Anyone looking to improve how their adventures are written should design in the way that Rancourt reads.
That's a pretty solid review, though I have some issues with the reviewer's preferences (some even relate to the thread topic!):

--- not all traps and secret doors should have a "tell" or clue that they exist, as hiding them is supposed to be the point
--- the reviewer complains about noting doors, exits, dimensions in the room write-ups because they're on the map; I prefer these things be noted in the write-ups so I don't have to refer to both the map and the write-up while describing the room (even more so if the map is on a different non-detached page thus requiring page-flipping). Listing them in the write-up flat-out makes the module easier to run.
--- it's possible, I suppose, that the reviewer is assuming the module will be used exclusively for VTT play where the map is revealed on the screen as the PCs see it (meaning the exits etc. don't need to be narrated by the DM); if so, this is a very poor assumption on which to base a review
--- the reviewer seems to want uncertain elements nailed down a bit too solidly.
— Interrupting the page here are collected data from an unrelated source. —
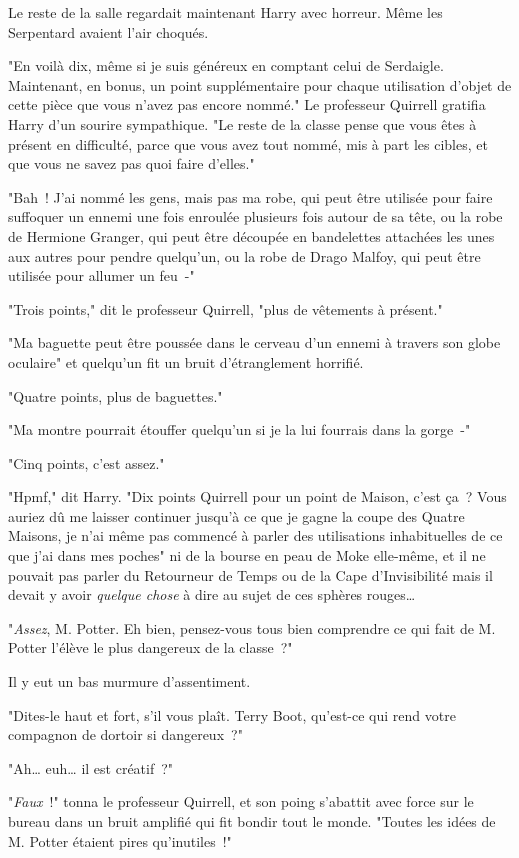 Le reste de la salle regardait maintenant Harry avec horreur. Même les Serpentard avaient l'air choqués.

"En voilà dix, même si je suis généreux en comptant celui de Serdaigle. Maintenant, en bonus, un point supplémentaire pour chaque utilisation d'objet de cette pièce que vous n'avez pas encore nommé." Le professeur Quirrell gratifia Harry d'un sourire sympathique. "Le reste de la classe pense que vous êtes à présent en difficulté, parce que vous avez tout nommé, mis à part les cibles, et que vous ne savez pas quoi faire d'elles."

"Bah~! J'ai nommé les gens, mais pas ma robe, qui peut être utilisée pour faire suffoquer un ennemi une fois enroulée plusieurs fois autour de sa tête, ou la robe de Hermione Granger, qui peut être découpée en bandelettes attachées les unes aux autres pour pendre quelqu'un, ou la robe de Drago Malfoy, qui peut être utilisée pour allumer un feu~-"

"Trois points," dit le professeur Quirrell, "plus de vêtements à présent."

"Ma baguette peut être poussée dans le cerveau d'un ennemi à travers son globe oculaire" et quelqu'un fit un bruit d'étranglement horrifié.

"Quatre points, plus de baguettes."

"Ma montre pourrait étouffer quelqu'un si je la lui fourrais dans la gorge~-"

"Cinq points, c'est assez."

"Hpmf," dit Harry. "Dix points Quirrell pour un point de Maison, c'est ça~? Vous auriez dû me laisser continuer jusqu'à ce que je gagne la coupe des Quatre Maisons, je n'ai même pas commencé à parler des utilisations inhabituelles de ce que j'ai dans mes poches" ni de la bourse en peau de Moke elle-même, et il ne pouvait pas parler du Retourneur de Temps ou de la Cape d'Invisibilité mais il devait y avoir \emph{quelque chose} à dire au sujet de ces sphères rouges…

"\emph{Assez}, M. Potter. Eh bien, pensez-vous tous bien comprendre ce qui fait de M. Potter l'élève le plus dangereux de la classe~?"

Il y eut un bas murmure d'assentiment.

"Dites-le haut et fort, s'il vous plaît. Terry Boot, qu'est-ce qui rend votre compagnon de dortoir si dangereux~?"

"Ah… euh… il est créatif~?"

"\emph{Faux}~!" tonna le professeur Quirrell, et son poing s'abattit avec force sur le bureau dans un bruit amplifié qui fit bondir tout le monde. "Toutes les idées de M. Potter étaient pires qu'inutiles~!"

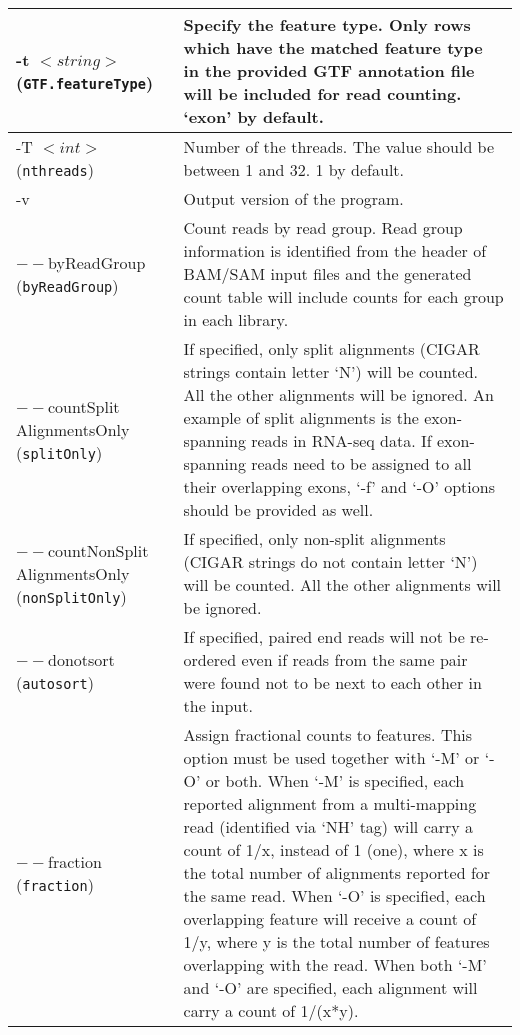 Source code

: \documentclass[12pt]{report}
\newcommand{\code}[1]{{\small\texttt{#1}}}
\begin{document}
\begin{longtable}{|p{5cm}|p{11cm}|}
\hline
-t $<string>$ \newline (\code{GTF.featureType}) & Specify the feature type. Only rows which have the matched feature type in the provided GTF annotation file will be included for read counting. `exon' by default.\\
\hline
-T $<int>$ \newline (\code{nthreads}) & Number of the threads. The value should be between 1 and 32. 1 by default.\\
\hline
-v & Output version of the program. \\
\hline
$--$byReadGroup \newline (\code{byReadGroup}) & Count reads by read group. Read group information is identified from the header of BAM/SAM input files and the generated count table will include counts for each group in each library.\\
\hline
$--$countSplit \newline AlignmentsOnly \newline (\code{splitOnly}) & If specified, only split alignments (CIGAR strings contain letter `N') will be counted. All the other alignments will be ignored. An example of split alignments is the exon-spanning reads in RNA-seq data. If exon-spanning reads need to be assigned to all their overlapping exons, `-f' and `-O' options should be provided as well.\\
\hline
$--$countNonSplit  \newline AlignmentsOnly \newline (\code{nonSplitOnly}) & If specified, only non-split alignments (CIGAR strings do not contain letter `N') will be counted. All the other alignments will be ignored.\\
\hline
$--$donotsort \newline (\code{autosort}) & If specified, paired end reads will not be re-ordered even if reads from the same pair were found not to be next to each other in the input.\\
\hline
$--$fraction \newline (\code{fraction}) & Assign fractional counts to features. This option must be used together with `-M' or `-O' or both. When `-M' is specified, each reported alignment from a multi-mapping read (identified via `NH' tag) will carry a count of 1/x, instead of 1 (one), where x is the total number of alignments reported for the same read. When `-O' is specified, each overlapping feature will receive a count of 1/y, where y is the total number of features overlapping with the read. When both `-M' and `-O' are specified, each alignment will carry a count of 1/(x*y).\\

\end{longtable}
\end{document}
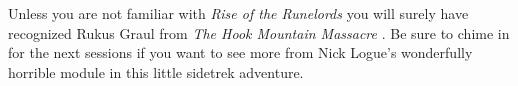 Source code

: Unless you are not familiar with {\itshape Rise of the Runelords} you will surely have recognized Rukus Graul from  {\itshape The Hook Mountain Massacre} . Be sure to chime in for the next sessions if you want to see more from Nick Logue's wonderfully horrible module in this little sidetrek adventure.  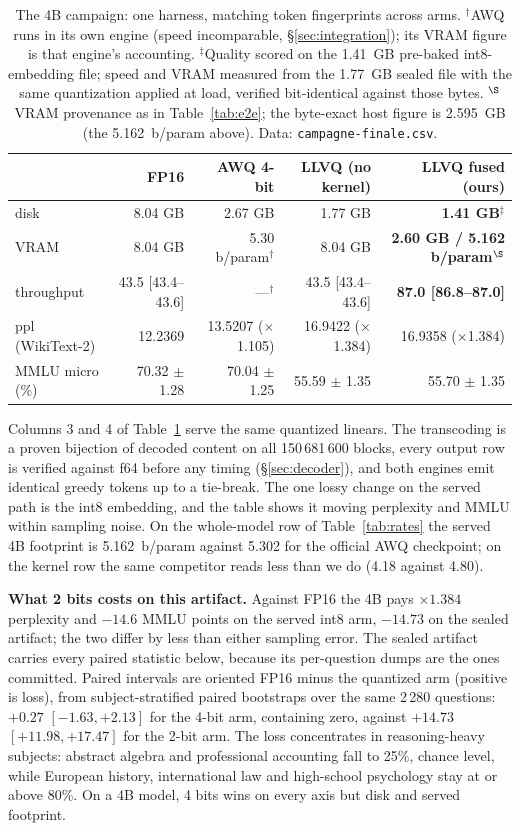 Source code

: \begin{table}[t]
\centering
\footnotesize
\begin{tabular}{lrrrr}
\toprule
 & FP16 & AWQ 4-bit & LLVQ (no kernel) & LLVQ fused (ours) \\
\midrule
disk & 8.04 GB & 2.67 GB & 1.77 GB & \textbf{1.41 GB}$^{\ddagger}$ \\
VRAM & 8.04 GB & 5.30 b/param$^{\dagger}$ & 8.04 GB & \textbf{2.60 GB / 5.162 b/param}$^{\S}$ \\
throughput & 43.5 [43.4--43.6] & ---$^{\dagger}$ & 43.5 [43.4--43.6] & \textbf{87.0 [86.8--87.0]} \\
ppl (WikiText-2) & 12.2369 & 13.5207 ($\times$1.105) & 16.9422 ($\times$1.384) & 16.9358 ($\times$1.384) \\
MMLU micro (\%) & 70.32 $\pm$ 1.28 & 70.04 $\pm$ 1.25 & 55.59 $\pm$ 1.35 & 55.70 $\pm$ 1.35 \\
\bottomrule
\end{tabular}
\caption{The 4B campaign: one harness, matching token fingerprints across
arms. $^{\dagger}$AWQ runs in its own engine (speed incomparable,
\S\ref{sec:integration}); its VRAM figure is that engine's accounting.
$^{\ddagger}$Quality scored on the 1.41~GB pre-baked int8-embedding file;
speed and VRAM measured from the 1.77~GB sealed file with the same
quantization applied at load, verified bit-identical against those bytes.
$^{\S}$VRAM provenance as in Table~\ref{tab:e2e}; the byte-exact host
figure is 2.595~GB (the 5.162~b/param above). Data:
\texttt{campagne-finale.csv}.}
\label{tab:campaign}
\end{table}

Columns 3 and 4 of Table~\ref{tab:campaign} serve the same quantized
linears. The transcoding is a proven bijection of decoded content on all
150\,681\,600 blocks, every output row is verified against f64 before any
timing (\S\ref{sec:decoder}), and both engines emit identical greedy tokens
up to a tie-break. The one lossy change on the served path is the int8
embedding, and the table shows it moving perplexity and MMLU within sampling
noise. On the whole-model row of Table~\ref{tab:rates} the served 4B
footprint is 5.162~b/param against 5.302 for the official AWQ checkpoint;
on the kernel row the same competitor reads less than we do (4.18 against
4.80).

\textbf{What 2 bits costs on this artifact.} Against FP16 the 4B pays $\times1.384$
perplexity and $-14.6$ MMLU points on the served int8 arm, $-14.73$ on the
sealed artifact; the two differ by less than either sampling error. The
sealed artifact carries every paired statistic below, because its
per-question dumps are the ones committed. Paired intervals are oriented
FP16 minus the quantized arm (positive is loss), from subject-stratified
paired bootstraps over the same 2\,280 questions: $+0.27$ $[-1.63, +2.13]$
for the 4-bit arm, containing zero, against $+14.73$ $[+11.98, +17.47]$ for
the 2-bit arm. The loss concentrates in reasoning-heavy subjects: abstract
algebra and professional accounting fall to 25\%, chance level, while
European history, international law and high-school psychology stay at or
above 80\%. On a 4B model, 4 bits wins on every axis but disk and served
footprint.

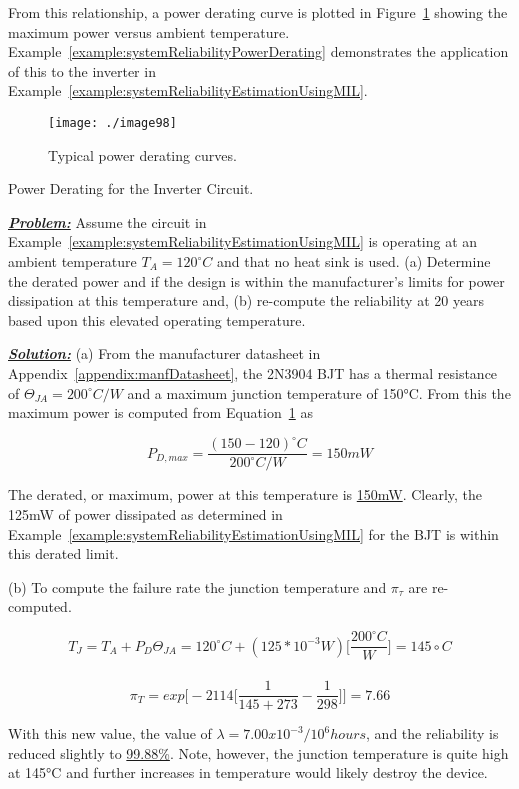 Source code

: {From this relationship, a power derating curve is plotted in 
Figure~\ref{figure:typicalDeratingCurve}
showing the maximum power versus ambient temperature. 
Example~\ref{example:systemReliabilityPowerDerating}
demonstrates the application of this to the inverter in 
Example~\ref{example:systemReliabilityEstimationUsingMIL}.

\begin{figure}[h]
\centering
\texttt{[image: ./image98]}
\caption{Typical power derating curves.}
\label{figure:typicalDeratingCurve}
\end{figure}

\begin{example}{Power Derating for the Inverter Circuit.}
\label{example:systemReliabilityPowerDerating}

\emph{\textbf{\ul{Problem:}}} Assume the circuit in 
Example~\ref{example:systemReliabilityEstimationUsingMIL} is
operating at an ambient temperature $T_A = 120^\circ C$ and 
that no heat sink is used.
(a) Determine the derated power and if the design is within the
manufacturer's limits for power dissipation at this temperature and, (b)
re-compute the reliability at 20 years based upon this elevated
operating temperature.

\emph{\textbf{\ul{Solution:}}}
(a) From the manufacturer datasheet in Appendix~\ref{appendix:manfDatasheet}, 
the 2N3904 BJT has a
thermal resistance of $\Theta_{JA} = 200^\circ C/W$ and a
maximum junction temperature of 150°C. From this the maximum power is
computed from Equation~\ref{figure:typicalDeratingCurve} as

$$P_{D,max} = \frac{(150 - 120)^\circ C}{200^\circ C/W} = 150mW$$

The derated, or maximum, power at this temperature is \ul{150mW}.
Clearly, the 125mW of power dissipated as determined in 
Example~\ref{example:systemReliabilityEstimationUsingMIL} for
the BJT is within this derated limit.

(b) To compute the failure rate the junction temperature and
$\pi_\tau$ are re-computed.

$$T_J = T_A + P_D\Theta_{JA} = 120^\circ C + (125*10^{-3} W) \big[ \frac{200^\circ C}{W} \big]= 145\circ C $$\\
$$\pi_T = exp\big[ -2114 \big[ \frac{1}{145+273} - \frac{1}{298} \big] \big] = 7.66$$
\end{example}

With this new value, the value of $\lambda=7.00x10^{-3}/10^6 hours$, and 
the reliability is reduced slightly to \ul{99.88\%}. Note, however, the junction 
temperature is
quite high at 145°C and further increases in temperature would likely
destroy the device.

}
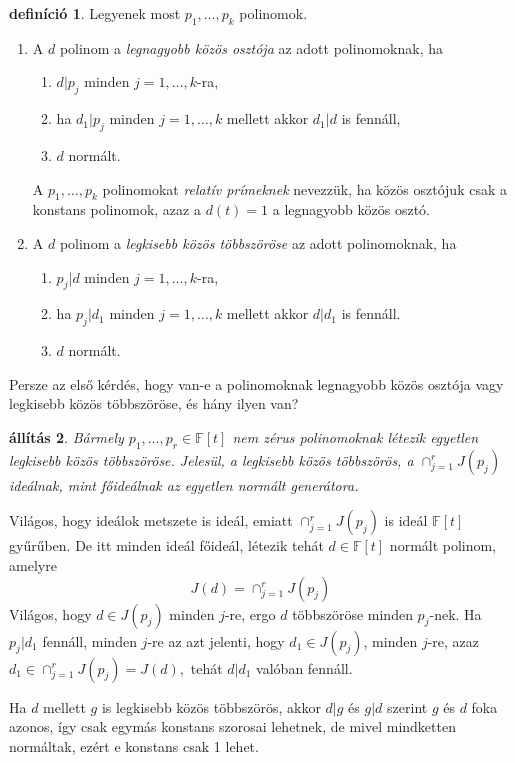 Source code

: \documentclass[a4paper, showtrims]{memoir}
\makeatletter
\renewenvironment{proof}[1][\proofname]
    {\par\pushQED{\qed}%
    \normalfont \topsep6\p@\@plus6\p@\relax
    \trivlist
    \item[\hskip\labelsep
        \itshape
    #1\@addpunct{:}]\ignorespaces}
    {\popQED\endtrivlist\@endpefalse}
\theoremstyle{plain}
\newtheorem{proposition}{állítás}[chapter]
\theoremstyle{remark}
\theoremstyle{definition}
\newtheorem{definition}[proposition]{definíció}
\makeatother
\begin{document}
\begin{definition}
	Legyenek most $p_1,\ldots,p_k$ polinomok.
	\begin{enumerate}
		\item A $d$ polinom a \emph{legnagyobb közös osztója} az adott polinomoknak,
		      ha
		      \begin{enumerate}
			      \item $d|p_j$ minden $j=1,\ldots,k$-ra,
			      \item ha $d_1|p_j$ minden $j=1,\ldots,k$ mellett akkor $d_1|d$ is fennáll,
			      \item $d$ normált.
		      \end{enumerate}
		      A $p_1,\ldots,p_k$ polinomokat \emph{relatív prímeknek} nevezzük,
		      ha közös osztójuk csak a konstans polinomok,
		      azaz a $d\left( t \right)=1$ a legnagyobb közös osztó.
		\item A $d$ polinom a \emph{legkisebb közös többszöröse} az adott polinomoknak,
		      ha
		      \begin{enumerate}
			      \item $p_j|d$ minden $j=1,\ldots,k$-ra,
			      \item ha $p_j|d_1$ minden $j=1,\ldots,k$ mellett akkor $d|d_1$ is fennáll.
			      \item $d$ normált.\qedhere
		      \end{enumerate}
	\end{enumerate}
\end{definition}
Persze az első kérdés, hogy van-e a polinomoknak legnagyobb közös osztója vagy legkisebb közös többszöröse, és hány ilyen van?
\begin{proposition}\label{pr:lkkt}
	Bármely $p_1,\ldots,p_r\in\mathbb{F}\left[ t \right]$ nem zérus polinomoknak
	létezik egyetlen legkisebb közös többszöröse.
	Jelesül, a legkisebb közös többszörös, a
	\(
	\cap_{j=1}^rJ\left( p_j \right)
	\) ideálnak, mint főideálnak az egyetlen normált generátora.
\end{proposition}
\begin{proof}
	Világos, hogy ideálok metszete is ideál, emiatt
	\(
	\cap_{j=1}^rJ\left( p_j \right)
	\)
	is ideál $\mathbb{F}\left[ t \right]$ gyűrűben.
	De itt minden ideál főideál, létezik tehát $d\in\mathbb{F}\left[ t \right]$ normált polinom, amelyre
	\[
		J\left( d \right)
		=
		\cap_{j=1}^rJ\left( p_j \right)
	\]
	Világos, hogy $d\in J\left( p_j \right)$ minden $j$-re,
	ergo $d$ többszöröse minden $p_j$-nek.
	Ha $p_j|d_1$ fennáll, minden $j$-re
	az azt jelenti, hogy $d_1\in J\left( p_j \right)$, minden $j$-re, azaz
	\(
	d_1
	\in
	\cap_{j=1}^rJ\left( p_j \right)
	=
	J\left( d \right),
	\)
	tehát $d|d_1$ valóban fennáll.

	Ha $d$ mellett $g$ is legkisebb közös többszörös, akkor $d|g$ és $g|d$ szerint $g$ és $d$ foka azonos,
	így csak egymás konstans szorosai lehetnek, de mivel mindketten normáltak, ezért e konstans csak 1 lehet.
\end{proof}
\end{document}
For example there's an entry along the lines of "Skeletons may be present here" that the reviewer IMO unfairly takes issue with; for all we know this could be the author's attempt to account for the skeletons possibly either being elsewhere or already having been destroyed

But it's not all bad by any means:

The reviewer is quite right in noting the monster stat blocks are incomplete: they don't list the monsters' special attacks, special defenses, and-or special qualities in any detail. This would annoy me too.

Also, good on the reviewer for praising "loops" in the dungeon design.